Pru had managed only a quick and not entirely satisfactory phone conversation with Polly on the subject of Jack. “So, Jack Snuggs,” she had started. “Old boyfriend,” Polly had replied. “Ages ago. But Simon—well, you know how that goes.” Pru understood. She had been working at the botanic garden in Edinburgh earlier that year when Marcus, her old boyfriend from Dallas, had appeared. Old flames always needed explaining, but she thought Simon went to the extreme if he had concerns about Polly and Jack thirty years ago.
“Well,” Pru now said to Jack, “it’s not just that Simon and I work together. He and I have got a lot of catching up to do.”
“Sorry,” Orlando said, bumping into them as he walked by with teetering stacks of nursery pots, half of which tumbled down and rolled across the floor. Jack stepped out of the way while Pru bent down to collect them.
“Knock the spiders out of these,” she said to Orlando, “and you can put them in the recycling pile.”
“This is quite a piece,” Jack said. Pru had uncovered a wooden cabinet when she moved the plywood. It stood five feet high and four feet wide and looked much like an old library card catalog with a myriad of small drawers.
“A seed cabinet—I didn’t know that was there,” Pru said, taking her sleeve and wiping off a thick layer of dust from the top.
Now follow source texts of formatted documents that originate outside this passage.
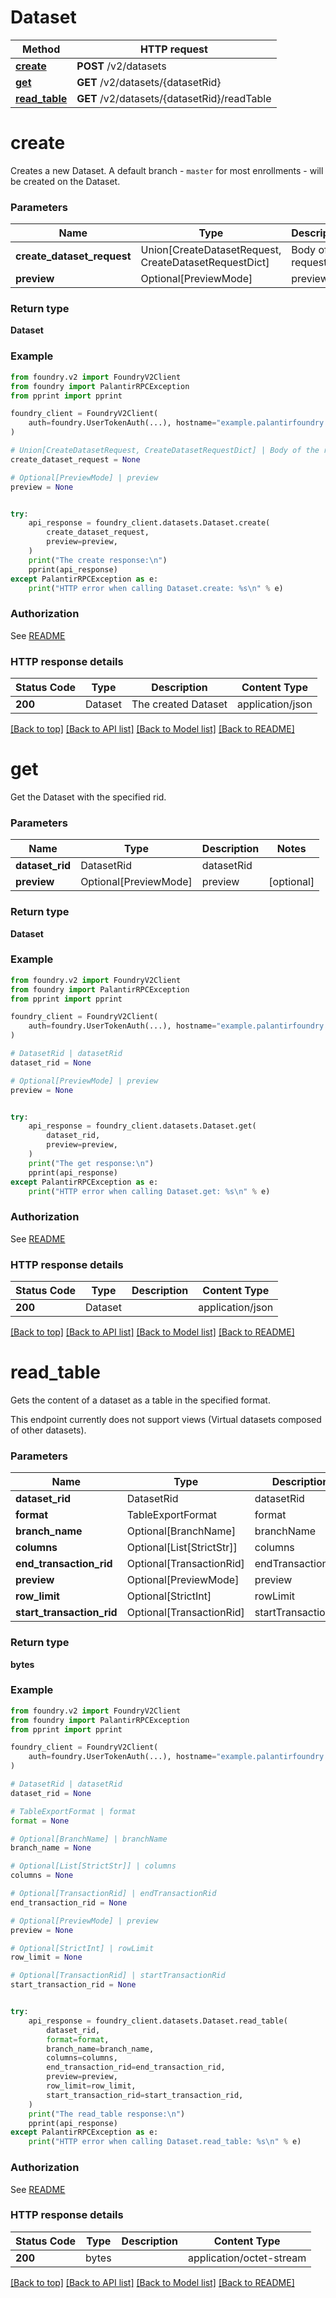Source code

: # Dataset

Method | HTTP request |
------------- | ------------- |
[**create**](#create) | **POST** /v2/datasets |
[**get**](#get) | **GET** /v2/datasets/{datasetRid} |
[**read_table**](#read_table) | **GET** /v2/datasets/{datasetRid}/readTable |

# **create**
Creates a new Dataset. A default branch - `master` for most enrollments - will be created on the Dataset.


### Parameters

Name | Type | Description  | Notes |
------------- | ------------- | ------------- | ------------- |
**create_dataset_request** | Union[CreateDatasetRequest, CreateDatasetRequestDict] | Body of the request |  |
**preview** | Optional[PreviewMode] | preview | [optional] |

### Return type
**Dataset**

### Example

```python
from foundry.v2 import FoundryV2Client
from foundry import PalantirRPCException
from pprint import pprint

foundry_client = FoundryV2Client(
    auth=foundry.UserTokenAuth(...), hostname="example.palantirfoundry.com"
)

# Union[CreateDatasetRequest, CreateDatasetRequestDict] | Body of the request
create_dataset_request = None

# Optional[PreviewMode] | preview
preview = None


try:
    api_response = foundry_client.datasets.Dataset.create(
        create_dataset_request,
        preview=preview,
    )
    print("The create response:\n")
    pprint(api_response)
except PalantirRPCException as e:
    print("HTTP error when calling Dataset.create: %s\n" % e)

```



### Authorization

See [README](../../../../README.md#authorization)

### HTTP response details
| Status Code | Type        | Description | Content Type |
|-------------|-------------|-------------|------------------|
**200** | Dataset  | The created Dataset | application/json |

[[Back to top]](#) [[Back to API list]](../../../../README.md#documentation-for-api-endpoints) [[Back to Model list]](../../../../README.md#models-v2-link) [[Back to README]](../../../../README.md)

# **get**
Get the Dataset with the specified rid.

### Parameters

Name | Type | Description  | Notes |
------------- | ------------- | ------------- | ------------- |
**dataset_rid** | DatasetRid | datasetRid |  |
**preview** | Optional[PreviewMode] | preview | [optional] |

### Return type
**Dataset**

### Example

```python
from foundry.v2 import FoundryV2Client
from foundry import PalantirRPCException
from pprint import pprint

foundry_client = FoundryV2Client(
    auth=foundry.UserTokenAuth(...), hostname="example.palantirfoundry.com"
)

# DatasetRid | datasetRid
dataset_rid = None

# Optional[PreviewMode] | preview
preview = None


try:
    api_response = foundry_client.datasets.Dataset.get(
        dataset_rid,
        preview=preview,
    )
    print("The get response:\n")
    pprint(api_response)
except PalantirRPCException as e:
    print("HTTP error when calling Dataset.get: %s\n" % e)

```



### Authorization

See [README](../../../../README.md#authorization)

### HTTP response details
| Status Code | Type        | Description | Content Type |
|-------------|-------------|-------------|------------------|
**200** | Dataset  |  | application/json |

[[Back to top]](#) [[Back to API list]](../../../../README.md#documentation-for-api-endpoints) [[Back to Model list]](../../../../README.md#models-v2-link) [[Back to README]](../../../../README.md)

# **read_table**
Gets the content of a dataset as a table in the specified format.

This endpoint currently does not support views (Virtual datasets composed of other datasets).


### Parameters

Name | Type | Description  | Notes |
------------- | ------------- | ------------- | ------------- |
**dataset_rid** | DatasetRid | datasetRid |  |
**format** | TableExportFormat | format |  |
**branch_name** | Optional[BranchName] | branchName | [optional] |
**columns** | Optional[List[StrictStr]] | columns | [optional] |
**end_transaction_rid** | Optional[TransactionRid] | endTransactionRid | [optional] |
**preview** | Optional[PreviewMode] | preview | [optional] |
**row_limit** | Optional[StrictInt] | rowLimit | [optional] |
**start_transaction_rid** | Optional[TransactionRid] | startTransactionRid | [optional] |

### Return type
**bytes**

### Example

```python
from foundry.v2 import FoundryV2Client
from foundry import PalantirRPCException
from pprint import pprint

foundry_client = FoundryV2Client(
    auth=foundry.UserTokenAuth(...), hostname="example.palantirfoundry.com"
)

# DatasetRid | datasetRid
dataset_rid = None

# TableExportFormat | format
format = None

# Optional[BranchName] | branchName
branch_name = None

# Optional[List[StrictStr]] | columns
columns = None

# Optional[TransactionRid] | endTransactionRid
end_transaction_rid = None

# Optional[PreviewMode] | preview
preview = None

# Optional[StrictInt] | rowLimit
row_limit = None

# Optional[TransactionRid] | startTransactionRid
start_transaction_rid = None


try:
    api_response = foundry_client.datasets.Dataset.read_table(
        dataset_rid,
        format=format,
        branch_name=branch_name,
        columns=columns,
        end_transaction_rid=end_transaction_rid,
        preview=preview,
        row_limit=row_limit,
        start_transaction_rid=start_transaction_rid,
    )
    print("The read_table response:\n")
    pprint(api_response)
except PalantirRPCException as e:
    print("HTTP error when calling Dataset.read_table: %s\n" % e)

```



### Authorization

See [README](../../../../README.md#authorization)

### HTTP response details
| Status Code | Type        | Description | Content Type |
|-------------|-------------|-------------|------------------|
**200** | bytes  |  | application/octet-stream |

[[Back to top]](#) [[Back to API list]](../../../../README.md#documentation-for-api-endpoints) [[Back to Model list]](../../../../README.md#models-v2-link) [[Back to README]](../../../../README.md)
Jack opened a drawer and removed a small, flat brown envelope. “ ‘Silene schafta,’ ” he read.
“Autumn catchfly.” Pru took the packet from him and shook it. “I don’t think that’s Simon’s handwriting—I wonder how long it’s been here. It’s so easy to lose track of what we put away.”
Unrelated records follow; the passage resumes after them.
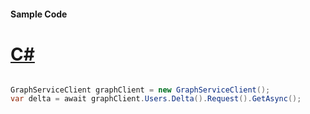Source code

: #### Sample Code
# [C#](#tab/Csharp)

```C#

GraphServiceClient graphClient = new GraphServiceClient();
var delta = await graphClient.Users.Delta().Request().GetAsync();

```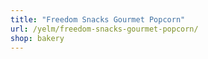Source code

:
 ```yaml
---
title: "Freedom Snacks Gourmet Popcorn"
url: /yelm/freedom-snacks-gourmet-popcorn/
shop: bakery
---
```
“That it is,” Jack said. “It’s a fine cabinet—you should get it on A
ntiques Roadshow.” He looked round at stacks of harvest baskets, rusted sprinklers, and dented watering cans. “This shed reminds me of Dad’s attic. God knows what he’s got stashed up there.” They opened the drawers and found a handful of other seed packets. “Well, nothing else, then,” Jack said. “But good place to hide a treasure.”
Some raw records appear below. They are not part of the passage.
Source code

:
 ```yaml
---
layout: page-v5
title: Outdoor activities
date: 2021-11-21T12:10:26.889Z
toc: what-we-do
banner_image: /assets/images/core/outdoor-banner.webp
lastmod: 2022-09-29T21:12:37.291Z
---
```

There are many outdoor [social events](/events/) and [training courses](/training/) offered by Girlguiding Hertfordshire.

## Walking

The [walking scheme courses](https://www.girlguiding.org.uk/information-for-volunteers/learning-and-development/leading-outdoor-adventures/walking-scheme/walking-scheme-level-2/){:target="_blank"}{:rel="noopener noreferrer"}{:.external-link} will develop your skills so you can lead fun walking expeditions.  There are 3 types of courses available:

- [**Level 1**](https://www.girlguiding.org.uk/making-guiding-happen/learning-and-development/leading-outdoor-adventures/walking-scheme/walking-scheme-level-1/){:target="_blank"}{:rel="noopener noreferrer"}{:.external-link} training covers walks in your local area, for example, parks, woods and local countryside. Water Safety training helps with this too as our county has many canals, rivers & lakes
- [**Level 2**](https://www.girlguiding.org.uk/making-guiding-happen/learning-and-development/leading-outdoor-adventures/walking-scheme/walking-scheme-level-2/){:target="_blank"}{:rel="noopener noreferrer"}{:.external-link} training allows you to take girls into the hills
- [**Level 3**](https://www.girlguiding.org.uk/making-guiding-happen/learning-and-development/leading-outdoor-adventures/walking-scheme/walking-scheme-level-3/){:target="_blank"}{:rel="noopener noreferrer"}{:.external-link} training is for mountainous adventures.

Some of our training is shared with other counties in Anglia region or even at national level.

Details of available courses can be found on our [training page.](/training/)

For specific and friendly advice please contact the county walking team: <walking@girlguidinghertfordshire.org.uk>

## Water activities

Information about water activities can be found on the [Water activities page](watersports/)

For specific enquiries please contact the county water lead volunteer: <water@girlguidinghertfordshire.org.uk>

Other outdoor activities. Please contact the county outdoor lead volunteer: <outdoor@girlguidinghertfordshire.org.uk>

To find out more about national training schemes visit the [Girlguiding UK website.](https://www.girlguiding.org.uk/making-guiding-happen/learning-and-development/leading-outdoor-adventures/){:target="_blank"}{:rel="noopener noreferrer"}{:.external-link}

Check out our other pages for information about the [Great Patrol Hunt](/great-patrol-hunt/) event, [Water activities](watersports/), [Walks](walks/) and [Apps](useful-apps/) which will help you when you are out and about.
“I might try sowing some of these,” Pru said, as she felt each packet for seeds. “You never know, they could germinate.” Jack leaned up against the cabinet, making himself at home. “So, are you here looking for Simon?” Fat chance, she thought.
“No. I saw you working when I turned into the drive,” Jack said. He stuck his hands in his pocket and watched Pru test the weight of the plywood, thinking she might move it outside. “Dad said that Evelyn put a jar of stew in the freezer for him. She and Peachey usually deliver, but asked Dad could he collect it. I said I’d stop.”
Pru set the plywood back down. “We all benefit from Evelyn’s kitchen skills.”
Jack smiled. “Dad and me—we aren’t the best cooks. My mum now, she could make any cheap cut of meat taste good. And she’d always make us sit down proper at the table, too. Without her, we’re more likely to have our tea in front of the telly watching reruns of Top Gear.”
Pru softened up at the talk of family. “Yes, it’s the easy way out, isn’t it?” She grunted as she lifted a sack of potting compost and moved it into a corner. “My dad traveled for work—he’d be away weeks at a time. The first night he was home, I would set the table in the dining room with the best dishes. But while he was away and it was just my mother and I, we’d sit out back in the shade of this enormous Southern magnolia with our supper plates in our laps and throw bits of bread to the birds. Sparrows mostly, but we’d see cardinals and a few finches.” Jack moved out of the way as Pru reached behind him for a cobweb-covered trug. Her mind traveled back to those days. “The cardinals would hop from branch to branch. I used to love seeing that flash of red in the trees. And you know what she would feed them?”